Dannemart Pierre, Ph.D, LMHC Dannemart Pierre, Ph.D, LMHC

The First Time: A Legacy of Silence

Originally posted by danneunscripted on January 19, 2021


The first time I experienced what I understood as racism was in my English Literature course in my first semester of college. I was 17. Being from the first “free” Black nation to overthrow their enslavers, I had experienced what I now know as colorism. Being from a working-class family with financial means, whose patriarch was a highly regarded member of the community, I had experienced the privilege of classism. Being an immigrant at a predominantly Black school in which the students had divided themselves by ethnic origin and I was, therefore, “not really Black”, I had experienced ethnocentrism.
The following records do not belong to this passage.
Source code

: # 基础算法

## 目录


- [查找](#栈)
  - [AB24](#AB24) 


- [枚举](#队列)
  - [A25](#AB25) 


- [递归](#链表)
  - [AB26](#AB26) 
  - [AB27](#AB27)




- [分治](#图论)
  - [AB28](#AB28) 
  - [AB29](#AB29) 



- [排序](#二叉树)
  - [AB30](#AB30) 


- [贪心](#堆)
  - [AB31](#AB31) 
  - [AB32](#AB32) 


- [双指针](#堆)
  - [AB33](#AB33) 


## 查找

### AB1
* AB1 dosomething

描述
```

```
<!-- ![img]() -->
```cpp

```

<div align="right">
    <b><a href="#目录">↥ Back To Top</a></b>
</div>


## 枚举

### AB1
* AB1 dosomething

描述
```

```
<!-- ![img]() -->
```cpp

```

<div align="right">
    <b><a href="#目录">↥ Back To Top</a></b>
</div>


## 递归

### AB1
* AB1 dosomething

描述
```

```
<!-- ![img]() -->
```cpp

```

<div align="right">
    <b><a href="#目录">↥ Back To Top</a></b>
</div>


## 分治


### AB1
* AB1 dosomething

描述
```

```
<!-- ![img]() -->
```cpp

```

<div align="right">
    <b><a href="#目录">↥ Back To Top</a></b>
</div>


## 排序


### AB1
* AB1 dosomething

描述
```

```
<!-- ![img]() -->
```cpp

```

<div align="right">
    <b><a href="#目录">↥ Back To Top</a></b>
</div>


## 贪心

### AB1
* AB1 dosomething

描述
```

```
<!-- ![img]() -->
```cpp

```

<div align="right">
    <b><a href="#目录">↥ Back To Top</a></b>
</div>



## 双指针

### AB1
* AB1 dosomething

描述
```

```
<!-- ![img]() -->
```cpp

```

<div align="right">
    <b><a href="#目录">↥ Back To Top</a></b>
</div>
What further divided, or protected, me was the fact that I spent most of my early education in special classes: First ESL, then honors and AP. As such, my classmates were a multicultural bag of misfits. And I remember, most especially in high school, we had created our own micro-cultural enclave.

We were Pakistani, Ecuadorian, Indian, Jamaican, Guyanese, Cuban, Polish, African American, Haitian. We were learning from each other and supporting each other as we navigated what it meant to be a hyphenated American. We didn’t have time to talk about race, we were too busy trying to fit in!

Thus, my dominantly White college was a deeply rude awakening. It was still early in the semester and the fact that I was the only person of color in the class had not fully revealed its consequences. My mind was still wrapped up in presenting as “American enough” to my new classmates. Having excelled in English and writing in high school, even winning local awards and getting published in the local newspaper, I was prepared to take my writing to the next level. While my parents dreamed of my future as a nurse or doctor, I imagined myself as a writer. Needless to say, I was really excited about taking this course and, consequently, equally broken by the experience.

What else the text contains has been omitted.